Snakemake-Profiles / lsf

Snakemake profile for running jobs on an LSF cluster
MIT License
36 stars 22 forks source link

🐛 Fix bug for legacy LSF system (v8.3) #35

Open haizi-zh opened 3 years ago

haizi-zh commented 3 years ago

In a legacy LSF system such as v8.3, the command bjobs does not support certain new arguments such as --noheader or -o. Furthermore, most of the time it is not realistic for snakemake users to upgrade LSF versions, which is tightly controlled by cluster admins. Therefore, it is essential to make this project compatible with legacy LSF systems. We can achieve this by simply using an alternative way to monitor job status.

This pull request includes a simple patch, which uses a plain bjobs command and for job status checking.

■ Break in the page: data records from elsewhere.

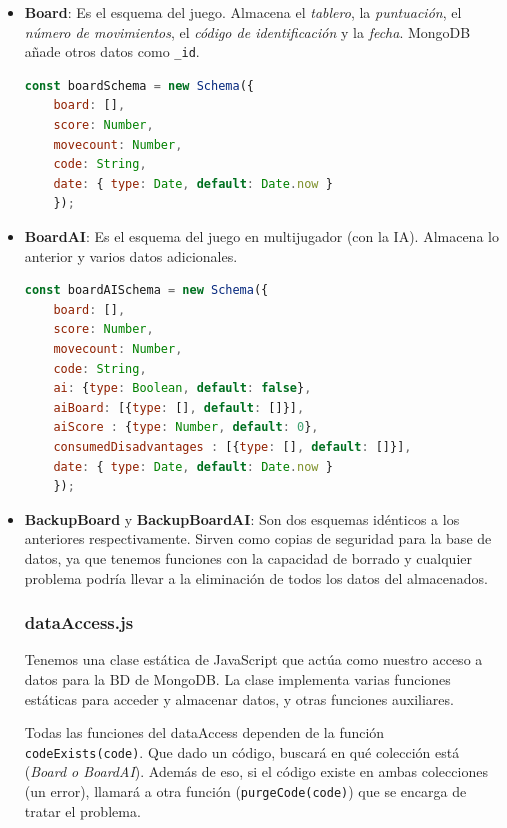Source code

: \documentclass[12pt,epsf,titlepage,a4paper]{article}
\begin{document}
\begin{itemize}
    \item \textbf{Board}: Es el esquema del juego. Almacena el \textit{tablero}, la \textit{puntuación}, el \textit{número de movimientos}, el \textit{código de identificación} y la \textit{fecha}. MongoDB añade otros datos como \texttt{\_id}.
    \begin{lstlisting}[language=JavaScript]
    const boardSchema = new Schema({
    board: [],
    score: Number,
    movecount: Number,
    code: String,
    date: { type: Date, default: Date.now }
    });
    \end{lstlisting}

    \item \textbf{BoardAI}: Es el esquema del juego en multijugador (con la IA). Almacena lo anterior y varios datos adicionales.
    \begin{lstlisting}[language=JavaScript]
    const boardAISchema = new Schema({
    board: [],
    score: Number,
    movecount: Number,
    code: String,
    ai: {type: Boolean, default: false},
    aiBoard: [{type: [], default: []}],
    aiScore : {type: Number, default: 0},
    consumedDisadvantages : [{type: [], default: []}],
    date: { type: Date, default: Date.now }
    });
    \end{lstlisting}

    \item \textbf{BackupBoard} y \textbf{BackupBoardAI}: Son dos esquemas idénticos a los anteriores respectivamente. Sirven como copias de seguridad para la base de datos, ya que tenemos funciones con la capacidad de borrado y cualquier problema podría llevar a la eliminación de todos los datos del almacenados.

\subsubsection{dataAccess.js}

Tenemos una clase estática de JavaScript que actúa como nuestro acceso a datos para la BD de MongoDB. La clase implementa varias funciones estáticas para acceder y almacenar datos, y otras funciones auxiliares.

Todas las funciones del dataAccess dependen de la función \texttt{codeExists(code)}. Que dado un código, buscará en qué colección está (\textit{Board o BoardAI}). Además de eso, si el código existe en ambas colecciones (un error), llamará a otra función (\texttt{purgeCode(code)}) que se encarga de tratar el problema.


\end{itemize}
\end{document}
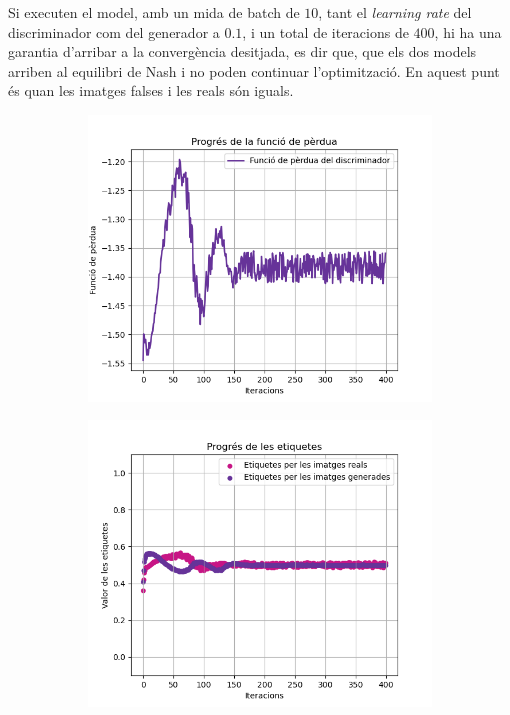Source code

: Si executen el model, amb un mida de batch de $10$, tant el \textit{learning rate} del discriminador com del generador a $0.1$, i un total de iteracions de $400$, hi ha una garantia d'arribar a la convergència desitjada, es dir que, que els dos models arriben al equilibri de Nash i no poden continuar l'optimització. En aquest punt és quan les imatges falses i les reals són iguals.
\begin{figure}[H]
	\label{fig:labels_loss_400}
	\begin{subfigure}{0.45\textwidth}
		\includegraphics[width=\linewidth]{figures/model/loss_plot.png}
		\caption{}
		\label{fig:loss_400}
	\end{subfigure}
	\begin{subfigure}{0.45\textwidth}
		\includegraphics[width=\linewidth]{figures/model/labels_plot.png}

\end{subfigure}
\end{figure}
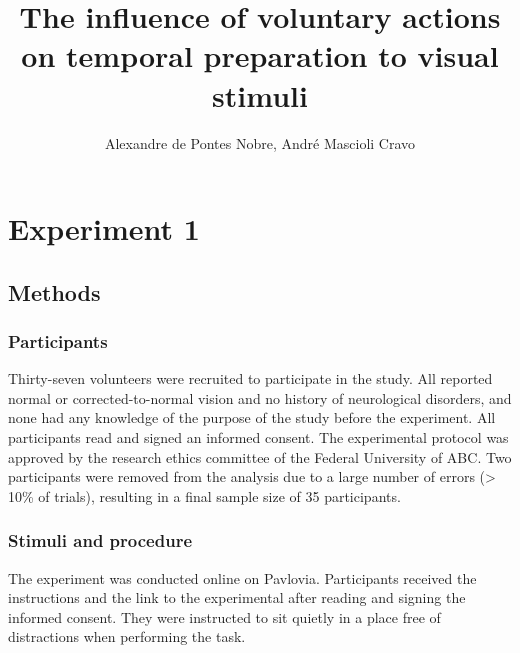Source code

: \documentclass{article}
\title{The influence of voluntary actions on temporal preparation to visual stimuli}
\author{Alexandre de Pontes Nobre, André Mascioli Cravo}
\begin{document}


\maketitle

\section{Experiment 1}

\graphicspath{{./Figures/Exp_1/}}

\subsection{Methods}

\subsubsection{Participants}
Thirty-seven volunteers were recruited to participate in the study. All reported normal or corrected-to-normal vision and no history of neurological disorders, and none had any knowledge of the purpose of the study before the experiment. All participants read and signed an informed consent. The experimental protocol was approved by the research ethics committee of the Federal University of ABC. Two participants were removed from the analysis due to a large number of errors (> 10\% of trials), resulting in a final sample size of 35 participants.


\subsubsection{Stimuli and procedure}
The experiment was conducted online on Pavlovia. Participants received the instructions and the link to the experimental after reading and signing the informed consent. They were instructed to sit quietly in a place free of distractions when performing the task.
\end{document}
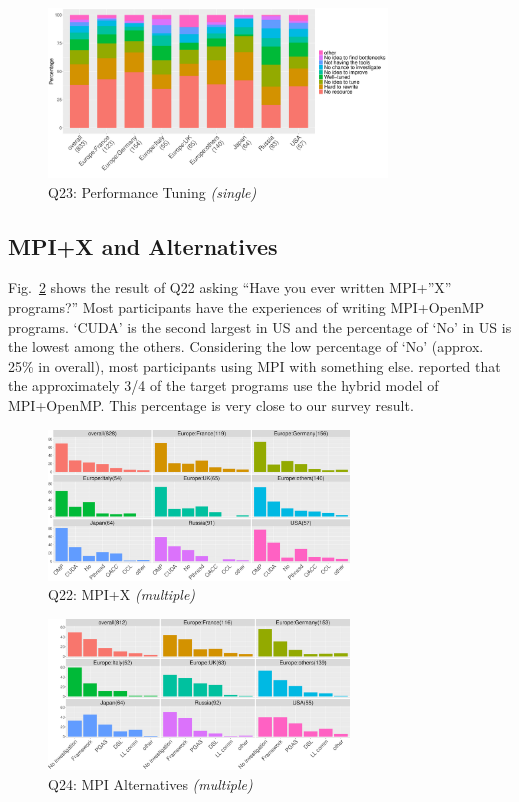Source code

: \documentclass[conference,10pt,letterpaper]{IEEEtran}
\def\myquote#1{`#1'}
\begin{document}
\begin{figure}[htb]
\begin{center}
\includegraphics[width=9cm]{R-scripts/Q23.pdf}
\caption{Q23: Performance Tuning {\it(single)}}
\label{fig:tuning}
\end{center}
\end{figure}

\subsection{MPI+X and Alternatives}

Fig.~\ref{fig:mpi-x} shows the result of Q22 asking ``Have you ever
written MPI+''X'' programs?'' Most participants have the experiences of
writing MPI+OpenMP programs. \myquote{CUDA} is the second largest in
US and the percentage of \myquote{No} in US is the lowest among the
others. Considering the low percentage of \myquote{No} (approx.
25\% in overall), most participants using MPI with something else.
\cite{10.1145/3295500.3356176} reported that the approximately 3/4 of
the target programs use the hybrid model of MPI+OpenMP. This percentage
is very close to our survey result.

\begin{figure}[htb]
\begin{center}
\includegraphics[width=8cm]{R-scripts/Q22.pdf}
\caption{Q22: MPI+X {\it(multiple)}}
\label{fig:mpi-x}
\end{center}
\end{figure}

\begin{figure}[htb]
\begin{center}
\includegraphics[width=8cm]{R-scripts/Q24.pdf}
\caption{Q24: MPI Alternatives {\it(multiple)}}
\label{fig:mpi-alternatives}
\end{center}
\end{figure}
\end{document}
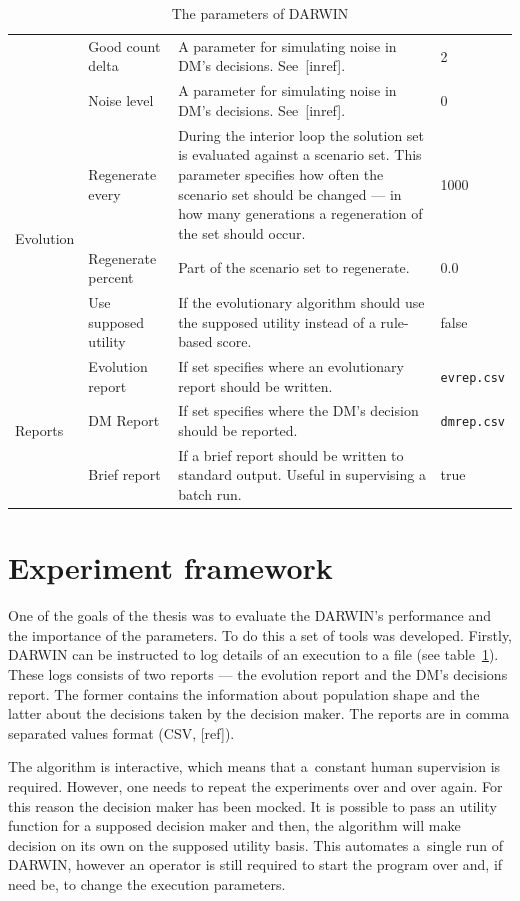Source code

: \begin{table}
\begin{tabular}{l l p{7cm} l}
    & Good count delta & A parameter for simulating noise in DM's decisions. See~[inref]. & 2 \\
    & Noise level & A parameter for simulating noise in DM's decisions. See~[inref]. & 0 \\
    \hline
    \multirow{3}{*}{Evolution} & Regenerate every & During the interior loop
    the solution set is evaluated against a scenario set. This parameter
    specifies how often the scenario set should be changed --- in how many
    generations a regeneration of the set should occur. & 1000 \\
    & Regenerate percent & Part of the scenario set to regenerate. & 0.0 \\
    & Use supposed utility & If the evolutionary algorithm should use the
    supposed utility instead of a rule-based score. & false \\
  \hline
  \multirow{3}{*}{Reports} & Evolution report & If set specifies where an
  evolutionary report should be written.  & \texttt{evrep.csv} \\
  & DM Report & If set specifies where the DM's decision should be reported. & \texttt{dmrep.csv} \\
  &  Brief report & If a brief report should be written to standard
  output. Useful in supervising a batch run. & true \\
  \hline
  \end{tabular}
  \caption{The parameters of DARWIN}
  \label{t:params}
\end{table}


\section{Experiment framework}
One of the goals of the thesis was to evaluate the DARWIN's performance and
the importance of the parameters. To do this a set of tools was
developed. Firstly, DARWIN can be instructed to log details of an execution to
a file (see table~\ref{t:params}). These logs consists of two reports --- the
evolution report and the DM's decisions report. The former contains the
information about population shape and the latter about the decisions taken by
the decision maker. The reports are in comma separated values format (CSV,
[ref]).

The algorithm is interactive, which means that a~constant human supervision is
required. However, one needs to repeat the experiments over and over
again. For this reason the decision maker has been mocked. It is possible to
pass an utility function for a supposed decision maker and then, the algorithm
will make decision on its own on the supposed utility basis. This automates
a~single run of DARWIN, however an operator is still required to start the
program over and, if need be, to change the execution parameters.

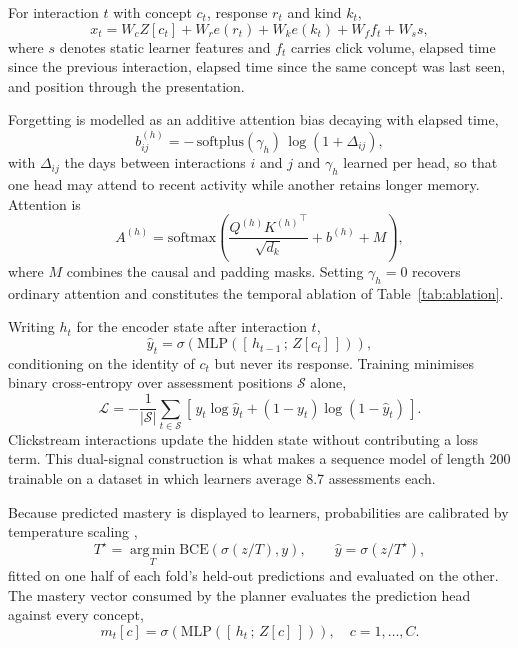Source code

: \documentclass[conference]{IEEEtran}
\begin{document}
For interaction $t$ with concept $c_t$, response $r_t$ and kind $k_t$,
%
\begin{equation}
x_t = W_c Z[c_t] + W_r e(r_t) + W_k e(k_t) + W_f f_t + W_s s,
\label{eq:embedding}
\end{equation}
%
where $s$ denotes static learner features and $f_t$ carries click volume, elapsed time
since the previous interaction, elapsed time since the same concept was last seen, and
position through the presentation.

Forgetting is modelled as an additive attention bias decaying with elapsed time,
%
\begin{equation}
b^{(h)}_{ij} = -\,\mathrm{softplus}(\gamma_h)\,\log(1 + \Delta_{ij}),
\label{eq:decay}
\end{equation}
%
with $\Delta_{ij}$ the days between interactions $i$ and $j$ and $\gamma_h$ learned per
head, so that one head may attend to recent activity while another retains longer
memory. Attention is
%
\begin{equation}
A^{(h)} = \mathrm{softmax}\!\left(\frac{Q^{(h)}{K^{(h)}}^{\top}}{\sqrt{d_k}} + b^{(h)} + M\right),
\label{eq:attention}
\end{equation}
%
where $M$ combines the causal and padding masks. Setting $\gamma_h = 0$ recovers ordinary
attention and constitutes the temporal ablation of Table~\ref{tab:ablation}.

Writing $h_t$ for the encoder state after interaction $t$,
%
\begin{equation}
\hat{y}_t = \sigma\!\left(\mathrm{MLP}\!\left([\,h_{t-1}\,;\,Z[c_t]\,]\right)\right),
\label{eq:prediction}
\end{equation}
%
conditioning on the identity of $c_t$ but never its response. Training minimises binary
cross-entropy over assessment positions $\mathcal{S}$ alone,
%
\begin{equation}
\mathcal{L} = -\frac{1}{|\mathcal{S}|}\sum_{t \in \mathcal{S}} \left[\, y_t \log \hat{y}_t + (1 - y_t)\log(1 - \hat{y}_t)\,\right].
\label{eq:loss}
\end{equation}
%
Clickstream interactions update the hidden state without contributing a loss term. This
dual-signal construction is what makes a sequence model of length 200 trainable on a
dataset in which learners average 8.7 assessments each.

Because predicted mastery is displayed to learners, probabilities are calibrated by
temperature scaling \cite{guo2017calibration},
%
\begin{equation}
T^\star = \operatorname*{arg\,min}_{T} \mathrm{BCE}\!\left(\sigma(z/T), y\right), \qquad \hat{y} = \sigma(z/T^\star),
\label{eq:temperature}
\end{equation}
%
fitted on one half of each fold's held-out predictions and evaluated on the other. The
mastery vector consumed by the planner evaluates the prediction head against every
concept,
%
\begin{equation}
m_t[c] = \sigma\!\left(\mathrm{MLP}\!\left([\,h_t\,;\,Z[c]\,]\right)\right), \quad c = 1,\dots,C.
\label{eq:mastery}
\end{equation}
\end{document}
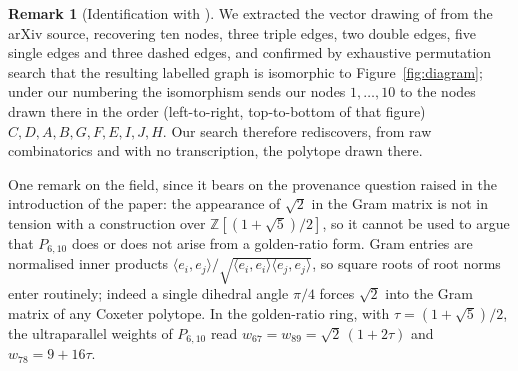 \documentclass[11pt,reqno]{amsart}
\theoremstyle{plain}
\theoremstyle{definition}
\newtheorem{remark}[theorem]{Remark}
\newcommand{\ZZ}{\mathbb{Z}}
\newcommand{\PP}{P_{6,10}}
\begin{document}
\begin{remark}[Identification with {\cite[Fig.~5]{Burcroff2024}}]
\label{rem:burcroff-fig5}
We extracted the vector drawing of \cite[Fig.~5]{Burcroff2024} from the arXiv
source, recovering ten nodes, three triple edges, two double edges, five single
edges and three dashed edges, and confirmed by exhaustive permutation search
that the resulting labelled graph is isomorphic to Figure~\ref{fig:diagram};
under our numbering the isomorphism sends our nodes $1,\dots,10$ to the nodes
drawn there in the order (left-to-right, top-to-bottom of that figure) $C, D, A,
B, G, F, E, I, J, H$. Our search therefore rediscovers, from raw combinatorics
and with no transcription, the polytope drawn there.

One remark on the field, since it bears on the provenance question raised in
the introduction of the paper: the appearance of $\sqrt2$ in the Gram matrix is not in
tension with a construction over $\ZZ[(1+\sqrt5)/2]$, so it cannot be used to
argue that $\PP$ does or does not arise from a golden-ratio form. Gram entries
are normalised inner products $\langle e_i,e_j\rangle/
\sqrt{\langle e_i,e_i\rangle\langle e_j,e_j\rangle}$, so square roots of root
norms enter routinely; indeed a single dihedral angle $\pi/4$ forces $\sqrt2$
into the Gram matrix of any Coxeter polytope. In the golden-ratio ring, with
$\tau=(1+\sqrt5)/2$, the ultraparallel weights of $\PP$ read
$w_{67}=w_{89}=\sqrt2\,(1+2\tau)$ and $w_{78}=9+16\tau$.
\end{remark}




\end{document}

Note: I have tested the code under the following environment:

IBM Platform LSF 8.3.0.196409, May 10 2012

However, I haven't tested it for other LSF versions.

mbhall88 commented 3 years ago

Hi @haizi-zh , thanks for raising this issue and putting in a PR.

I am a little bit hesitant about trying to add support for legacy systems this old. It looks like these features -o and -noheader were introduced in v9.1.1 (released 2013), which itself is becoming legacy. This seems akin to supporting python2 in some respects (however v8.3 seems to be end-of-support for longer than python2).

I was able to dig up some old documentation for v8.0 (not v8.3 though), but again, it becomes very hard to debug issues on such an old system. If we were going to change the command to check the job status to the method you have outlined in this PR it will require a lot more work. We would need to update all tests and also add in some error handling for the case where the status cannot be obtained from the plain bjobs <jobID> command.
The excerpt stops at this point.